De fato, apenas com a reconquista da credibilidade fiscal e uma determinação austera para colocar a dívida em uma trajetória de estabilidade será possível abrir espaço para que o Banco Central inicie um ciclo de queda de juros.
Sem a implementação de reformas nas despesas obrigatórias, o que está atualmente precificado na curva de juros deverá prevalecer (Gráfico 3), o que resultará em juros reais acima de 7% a partir de agora e em juros nominais em torno de 12% durante o período eleitoral.
Gráfico 3: Expectativa do mercado para a Taxa de Juros no Brasil (Sep/24)
A demora da equipe econômica em apresentar medidas eficazes para conter o aumento das despesas obrigatórias e recuperar a credibilidade fiscal apenas elevará o “preço” cobrado pelos agentes para rolar a dívida. Isso já se reflete em um grande prêmio de risco embutido na parte longa da curva de juros, o que poderá prejudicar o crescimento se a atual conjuntura prolongar-se por mais seis ou doze meses.
Como exemplo, as projeções para a dívida bruta deterioram-se significativamente caso prevaleça e se extrapole o cenário atualmente precificado na curva de juros (Gráfico 3), em comparação com o cenário previsto no relatório Focus (Gráfico 1), ao considerarmos apenas a variação da taxa de juros. No Gráfico 4, projetamos a evolução da dívida bruta brasileira, como proporção do PIB, tanto no cenário de juros do boletim Focus quanto no cenário vigente da curva de juros.
Gráfico 4: Projeção de dívida bruta (% PIB)
No cenário Focus, nossa projeção para a dívida é de 85,4% do PIB em 2026 e de 96% em 2032. Por outro lado, no cenário da curva de juros de mercado, a projeção aumenta para 89,5% em 2026 e 122,5% em 2032.
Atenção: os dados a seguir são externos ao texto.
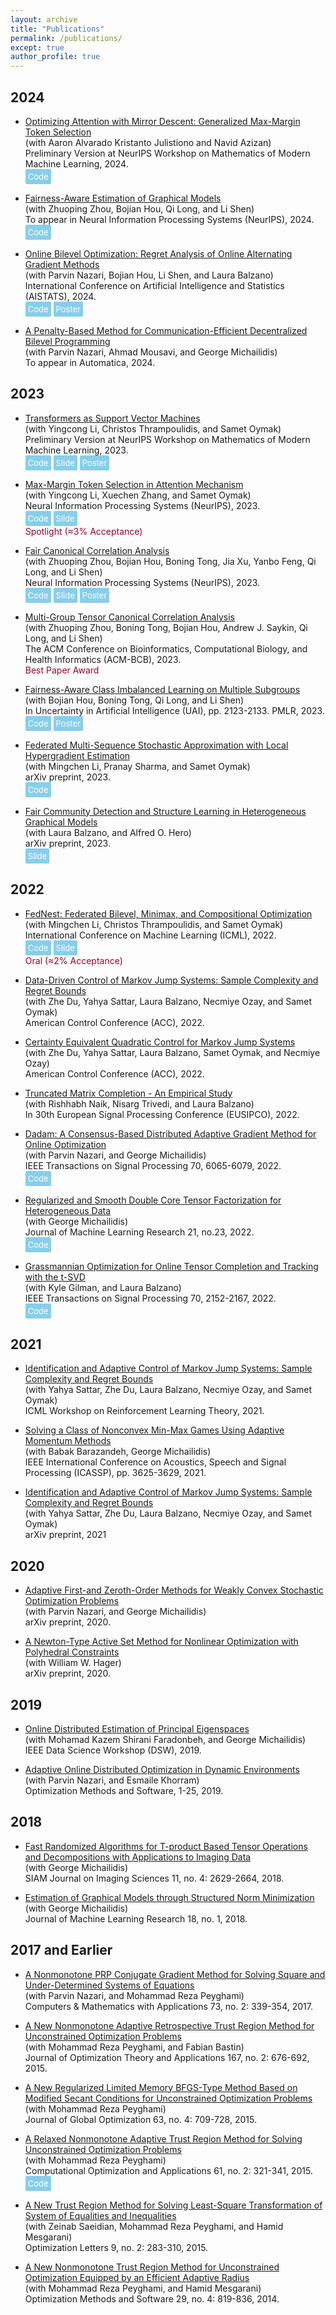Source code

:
 ```yaml
---
layout: archive
title: "Publications"
permalink: /publications/
except: true
author_profile: true
---
```



## 2024

- <a href="https://arxiv.org/pdf/2410.14581">Optimizing Attention with Mirror Descent: Generalized Max-Margin Token Selection</a><br> <span>(with Aaron Alvarado Kristanto Julistiono and Navid Azizan)</span><br> Preliminary Version at NeurIPS Workshop on Mathematics of Modern Machine Learning, 2024.<br> <a href="https://github.com/aaronk2002/AttentionMD" style="display: inline-block; background-color: #87CEEB; color: white; padding: 4px; border-radius: 2px; text-decoration: none; font-size: small;">Code</a>

- <a href="https://arxiv.org/pdf/2408.17396">Fairness-Aware Estimation of Graphical Models</a><br> 
  <span>(with Zhuoping Zhou, Bojian Hou, Qi Long, and Li Shen)</span><br> 
  To appear in Neural Information Processing Systems (NeurIPS), 2024.<br> 
  <a href="https://github.com/pennshenlab/fair_gms" style="display: inline-block; background-color: #87CEEB; color: white; padding: 4px; border-radius: 2px; text-decoration: none; font-size: small;">Code</a>

- <a href="https://arxiv.org/pdf/2207.02829">Online Bilevel Optimization: Regret Analysis of Online Alternating Gradient Methods</a><br>
  <span>(with Parvin Nazari, Bojian Hou, Li Shen, and Laura Balzano)</span><br> 
  International Conference on Artificial Intelligence and Statistics (AISTATS), 2024.<br>
  <a href="https://github.com/BojianHou/OAGD" style="display: inline-block; background-color: #87CEEB; color: white; padding: 4px; border-radius: 2px; text-decoration: none; font-size: small;">Code</a>
  <a href="https://github.com/Tarzanagh/tarzanagh.github.io/blob/master/files/OBO-poster.pdf" style="display: inline-block; background-color: #87CEEB; color: white; padding: 4px; border-radius: 2px; text-decoration: none; font-size: small;">Poster</a>

- <a href="https://arxiv.org/pdf/2211.04088">A Penalty-Based Method for Communication-Efficient Decentralized Bilevel Programming</a><br>
  <span>(with Parvin Nazari, Ahmad Mousavi, and George Michailidis)</span><br> 
  To appear in Automatica, 2024.<br>

## 2023

- <a href="https://arxiv.org/pdf/2308.16898">Transformers as Support Vector Machines</a><br> 
  <span>(with Yingcong Li, Christos Thrampoulidis, and Samet Oymak)</span><br> 
  Preliminary Version at NeurIPS Workshop on Mathematics of Modern Machine Learning, 2023.<br> 
  <a href="https://github.com/umich-sota/tf-as-svm" style="display: inline-block; background-color: #87CEEB; color: white; padding: 4px; border-radius: 2px; text-decoration: none; font-size: small;">Code</a> 
  <a href="https://github.com/Tarzanagh/tarzanagh.github.io/blob/master/files/TF%3DSVM.pdf" style="display: inline-block; background-color: #87CEEB; color: white; padding: 4px; border-radius: 2px; text-decoration: none; font-size: small;">Slide</a> 
  <a href="https://github.com/Tarzanagh/tarzanagh.github.io/blob/master/files/TF%3DSVM-poster.pdf" style="display: inline-block; background-color: #87CEEB; color: white; padding: 4px; border-radius: 2px; text-decoration: none; font-size: small;">Poster</a>

- <a href="https://arxiv.org/pdf/2306.13596">Max-Margin Token Selection in Attention Mechanism</a><br>
  <span>(with Yingcong Li, Xuechen Zhang, and Samet Oymak)</span><br>
  Neural Information Processing Systems (NeurIPS), 2023.<br>
  <a href="https://github.com/ucr-optml/max_margin_attention" style="display: inline-block; background-color: #87CEEB; color: white; padding: 4px; border-radius: 2px; text-decoration: none; font-size: small;">Code</a> 
  <a href="https://github.com/Tarzanagh/tarzanagh.github.io/blob/master/files/MMslide.pdf" style="display: inline-block; background-color: #87CEEB; color: white; padding: 4px; border-radius: 2px; text-decoration: none; font-size: small;">Slide</a><br>
  <span style="color:#990033">Spotlight (≈3% Acceptance)</span>

- <a href="https://arxiv.org/pdf/2309.15809">Fair Canonical Correlation Analysis</a><br>
  <span>(with Zhuoping Zhou, Bojian Hou, Boning Tong, Jia Xu, Yanbo Feng, Qi Long, and Li Shen)</span><br>
  Neural Information Processing Systems (NeurIPS), 2023.<br>
  <a href="https://github.com/pennshenlab/fair_cca" style="display: inline-block; background-color: #87CEEB; color: white; padding: 4px; border-radius: 2px; text-decoration: none; font-size: small;">Code</a> 
  <a href="https://github.com/Tarzanagh/tarzanagh.github.io/blob/master/files/FCCAslide.pdf" style="display: inline-block; background-color: #87CEEB; color: white; padding: 4px; border-radius: 2px; text-decoration: none; font-size: small;">Slide</a> 
  <a href="https://github.com/Tarzanagh/tarzanagh.github.io/blob/master/files/FCCA.png" style="display: inline-block; background-color: #87CEEB; color: white; padding: 4px; border-radius: 2px; text-decoration: none; font-size: small;">Poster</a>

- <a href="https://dl.acm.org/doi/abs/10.1145/3584371.3612962">Multi-Group Tensor Canonical Correlation Analysis</a><br>
  <span>(with Zhuoping Zhou, Boning Tong, Bojian Hou, Andrew J. Saykin, Qi Long, and Li Shen)</span><br>
   The ACM Conference on Bioinformatics, Computational Biology, and Health Informatics (ACM-BCB), 2023.<br>
  <span style="color:#990033">Best Paper Award</span>

- <a href="https://proceedings.mlr.press/v216/tarzanagh23a">Fairness-Aware Class Imbalanced Learning on Multiple Subgroups</a><br>
  <span>(with Bojian Hou, Boning Tong, Qi Long, and Li Shen)</span><br>
  In Uncertainty in Artificial Intelligence (UAI), pp. 2123-2133. PMLR, 2023.<br>
  <a href="https://github.com/PennShenLab/FACIMS" style="display: inline-block; background-color: #87CEEB; color: white; padding: 4px; border-radius: 2px; text-decoration: none; font-size: small;">Code</a>
  <a href="https://github.com/Tarzanagh/tarzanagh.github.io/blob/master/files//LDI_uai23_poster 2.pdf" style="display: inline-block; background-color: #87CEEB; color: white; padding: 4px; border-radius: 2px; text-decoration: none; font-size: small;">Poster</a>

- <a href="https://arxiv.org/abs/2306.01648">Federated Multi-Sequence Stochastic Approximation with Local Hypergradient Estimation</a><br>
  <span>(with Mingchen Li, Pranay Sharma, and Samet Oymak)</span><br>
   arXiv preprint, 2023.<br>
  <a href="https://github.com/ucr-optml/fedmsa" style="display: inline-block; background-color: #87CEEB; color: white; padding: 4px; border-radius: 2px; text-decoration: none; font-size: small;">Code</a>

- <a href="https://arxiv.org/abs/2112.05128">Fair Community Detection and Structure Learning in Heterogeneous Graphical Models</a><br>
  <span>(with Laura Balzano, and Alfred O. Hero)</span><br>
  arXiv preprint, 2023.<br>
 <a href="https://github.com/Tarzanagh/tarzanagh.github.io/blob/master/files/presentation-graph.pdf" style="display: inline-block; background-color: #87CEEB; color: white; padding: 4px; border-radius: 2px; text-decoration: none; font-size: small;">Slide</a><br>

## 2022

- <a href="https://arxiv.org/pdf/2205.02215">FedNest: Federated Bilevel, Minimax, and Compositional Optimization</a><br>
  <span>(with Mingchen Li, Christos Thrampoulidis, and Samet Oymak)</span><br>
  International Conference on Machine Learning (ICML), 2022.<br>
  <a href="https://github.com/ucr-optml/FedNest" style="display: inline-block; background-color: #87CEEB; color: white; padding: 4px; border-radius: 2px; text-decoration: none; font-size: small;">Code</a> 
  <a href="https://icml.cc/media/icml-2022/Slides/17792_OrkxOe6.pdf" style="display: inline-block; background-color: #87CEEB; color: white; padding: 4px; border-radius: 2px; text-decoration: none; font-size: small;">Slide</a><br>
  <span style="color:#990033">Oral (≈2% Acceptance)</span>

- <a href="https://ieeexplore.ieee.org/document/9867863">Data-Driven Control of Markov Jump Systems: Sample Complexity and Regret Bounds</a><br>
  <span>(with Zhe Du, Yahya Sattar, Laura Balzano, Necmiye Ozay, and Samet Oymak)</span><br>
  American Control Conference (ACC), 2022.

- <a href="https://ieeexplore.ieee.org/document/9867208">Certainty Equivalent Quadratic Control for Markov Jump Systems</a><br>
  <span>(with Zhe Du, Yahya Sattar, Laura Balzano, Samet Oymak, and Necmiye Ozay)</span><br>
  American Control Conference (ACC), 2022.

- <a href="https://ieeexplore.ieee.org/document/9909952">Truncated Matrix Completion - An Empirical Study</a><br>
  <span>(with Rishhabh Naik, Nisarg Trivedi, and Laura Balzano)</span><br>
  In 30th European Signal Processing Conference (EUSIPCO), 2022.

- <a href="https://ieeexplore.ieee.org/stamp/stamp.jsp?arnumber=9973382">Dadam: A Consensus-Based Distributed Adaptive Gradient Method for Online Optimization</a><br>
  <span>(with Parvin Nazari, and George Michailidis)</span><br>
  IEEE Transactions on Signal Processing 70, 6065-6079, 2022.<br>
  <a href="https://paperswithcode.com/paper/dadam-a-consensus-based-distributed-adaptive" style="display: inline-block; background-color: #87CEEB; color: white; padding: 4px; border-radius: 2px; text-decoration: none; font-size: small;">Code</a>

- <a href="https://www.jmlr.org/papers/volume23/20-1002/20-1002.pdf">Regularized and Smooth Double Core Tensor Factorization for Heterogeneous Data</a><br>
  <span>(with George Michailidis)</span><br>
  Journal of Machine Learning Research 21, no.23, 2022.<br>
  <a href="https://github.com/tarzanagh/dcot" style="display: inline-block; background-color: #87CEEB; color: white; padding: 4px; border-radius: 2px; text-decoration: none; font-size: small;">Code</a>

- <a href="https://ieeexplore.ieee.org/stamp/stamp.jsp?arnumber=9756209">Grassmannian Optimization for Online Tensor Completion and Tracking with the t-SVD</a><br>
  <span>(with Kyle Gilman, and Laura Balzano)</span><br>
  IEEE Transactions on Signal Processing 70, 2152-2167, 2022.<br>
  <a href="https://github.com/kgilman/TOUCAN" style="display: inline-block; background-color: #87CEEB; color: white; padding: 4px; border-radius: 2px; text-decoration: none; font-size: small;">Code</a>

## 2021

- <a href="https://lyang36.github.io/icml2021_rltheory/camera_ready/85.pdf">Identification and Adaptive Control of Markov Jump Systems: Sample Complexity and Regret Bounds</a><br>
  <span>(with Yahya Sattar, Zhe Du, Laura Balzano, Necmiye Ozay, and Samet Oymak)</span><br>
  ICML Workshop on Reinforcement Learning Theory, 2021.

- <a href="https://ieeexplore.ieee.org/document/9414476">Solving a Class of Nonconvex Min-Max Games Using Adaptive Momentum Methods</a><br>
  <span>(with Babak Barazandeh, George Michailidis)</span><br>
  IEEE International Conference on Acoustics, Speech and Signal Processing (ICASSP), pp. 3625-3629, 2021.

- <a href="https://arxiv.org/abs/2111.07018">Identification and Adaptive Control of Markov Jump Systems: Sample Complexity and Regret Bounds</a><br>
  <span>(with Yahya Sattar, Zhe Du, Laura Balzano, Necmiye Ozay, and Samet Oymak)</span><br>
  arXiv preprint, 2021

## 2020

- <a href="https://arxiv.org/abs/2005.09261">Adaptive First-and Zeroth-Order Methods for Weakly Convex Stochastic Optimization Problems</a><br>
  <span>(with Parvin Nazari, and George Michailidis)</span><br>
  arXiv preprint, 2020.

- <a href="https://arxiv.org/abs/2011.01201">A Newton-Type Active Set Method for Nonlinear Optimization with Polyhedral Constraints</a><br>
  <span>(with William W. Hager)</span><br>
  arXiv preprint, 2020.


## 2019

- <a href="https://ieeexplore.ieee.org/abstract/document/8755554?casa_token=qmTFNGRThtsAAAAA:nh83e4onSgi4ieSjd0lvRvDHV2cMeJANYH-l-dXrVVtr7iwUr3Sttl_vEeUoGMLa22J365vSMg">Online Distributed Estimation of Principal Eigenspaces</a><br>
  <span>(with Mohamad Kazem Shirani Faradonbeh, and George Michailidis)</span><br>
  IEEE Data Science Workshop (DSW), 2019.

- <a href="https://www.tandfonline.com/doi/abs/10.1080/10556788.2019.1637433">Adaptive Online Distributed Optimization in Dynamic Environments</a><br>
  <span>(with Parvin Nazari, and Esmaile Khorram)</span><br>
  Optimization Methods and Software, 1-25, 2019. 

## 2018

- <a href="https://epubs.siam.org/doi/abs/10.1137/17M1159932?download=true&journalCode=sjisbi">Fast Randomized Algorithms for T-product Based Tensor Operations and Decompositions with Applications to Imaging Data</a><br>
  <span>(with George Michailidis)</span><br>
  SIAM Journal on Imaging Sciences 11, no. 4: 2629-2664, 2018.

- <a href="https://www.jmlr.org/papers/volume18/16-486/16-486.pdf">Estimation of Graphical Models through Structured Norm Minimization</a><br>
  <span>(with George Michailidis)</span><br>
  Journal of Machine Learning Research 18, no. 1, 2018.

## 2017 and Earlier

- <a href="https://www.sciencedirect.com/science/article/pii/S0898122116306587">A Nonmonotone PRP Conjugate Gradient Method for Solving Square and Under-Determined Systems of Equations</a><br>
  <span>(with Parvin Nazari, and Mohammad Reza Peyghami)</span><br>
  Computers & Mathematics with Applications 73, no. 2: 339-354, 2017.

- <a href="https://link.springer.com/article/10.1007/s10957-015-0790-0">A New Nonmonotone Adaptive Retrospective Trust Region Method for Unconstrained Optimization Problems</a><br>
  <span>(with Mohammad Reza Peyghami, and Fabian Bastin)</span><br>
  Journal of Optimization Theory and Applications 167, no. 2: 676-692,  2015.

- <a href="https://link.springer.com/article/10.1007/s10898-015-0310-7">A New Regularized Limited Memory BFGS-Type Method Based on Modified Secant Conditions for Unconstrained Optimization Problems</a><br>
  <span>(with Mohammad Reza Peyghami)</span><br>
  Journal of Global Optimization 63, no. 4: 709-728, 2015.

- <a href="https://link.springer.com/article/10.1007/s10589-015-9726-8">A Relaxed Nonmonotone Adaptive Trust Region Method for Solving Unconstrained Optimization Problems</a><br>
  <span>(with Mohammad Reza Peyghami)</span><br>
  Computational Optimization and Applications 61, no. 2: 321-341, 2015.<br>
  <a href="https://github.com/Tarzanagh/Relaxed-Trust-Region-Methods" style="display: inline-block; background-color: #87CEEB; color: white; padding: 4px; border-radius: 2px; text-decoration: none; font-size: small;">Code</a>

- <a href="https://link.springer.com/article/10.1007/s11590-013-0711-9">A New Trust Region Method for Solving Least-Square Transformation of System of Equalities and Inequalities</a><br>
  <span>(with Zeinab Saeidian, Mohammad Reza Peyghami, and Hamid Mesgarani)</span><br>
  Optimization Letters 9, no. 2: 283-310, 2015.

- <a href="https://www.tandfonline.com/doi/abs/10.1080/10556788.2013.855761">A New Nonmonotone Trust Region Method for Unconstrained Optimization Equipped by an Efficient Adaptive Radius</a><br>
  <span>(with Mohammad Reza Peyghami, and Hamid Mesgarani)</span><br>
  Optimization Methods and Software 29, no. 4: 819-836, 2014.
Nesse caso, se o cenário da curva de juros prevalecer, poderemos voltar a discutir intensamente a possibilidade de trajetória explosiva da dívida (dominância fiscal) em alguns meses, o que teria um impacto significativo sobre o câmbio e aumentaria a probabilidade de deterioração ou crise econômica em 2026.
Assim, caso a curva de juros de mercado prevaleça, a já desafiante situação para a reeleição do presidente Lula — com a pesquisa Futura de final de agosto (Gráfico 5) apontando uma possível derrota para o ex-presidente Bolsonaro na próxima eleição presidencial — pode se agravar ainda mais. Embora a candidatura de Bolsonaro pareça pouco provável, esse cenário abre suntuoso espaço, em nossa análise, para a viabilidade eleitoral de governadores com alta taxa de aprovação como Tarcísio de Freitas (SP) ou Ratinho Júnior (PR).
Gráfico 5: Simulação de 2º Turno para 2026 (Pesquisa Futura)
Portanto, diante do exposto, avaliamos que Lula se encontra entre a cruz (o encaminhamento de reformas nas despesas obrigatórias após as eleições municipais) e a espada (a falta de encaminhamento dessas reformas, que levará à piora nos preços dos ativos e, consequentemente, à construção de uma crise que reduzirá ainda mais suas chances de reeleição).
A decisão entre a cruz ou a espada deverá ser tomada no primeiro semestre de 2025, e essa escolha será crucial para a trajetória dos preços dos ativos no próximo biênio.
Os autores deste artigo compõem a equipe econômica da AZ Quest Investimentos.
As opiniões expressas neste artigo são de responsabilidade exclusiva dos autores, não refletindo necessariamente a opinião institucional da FGV.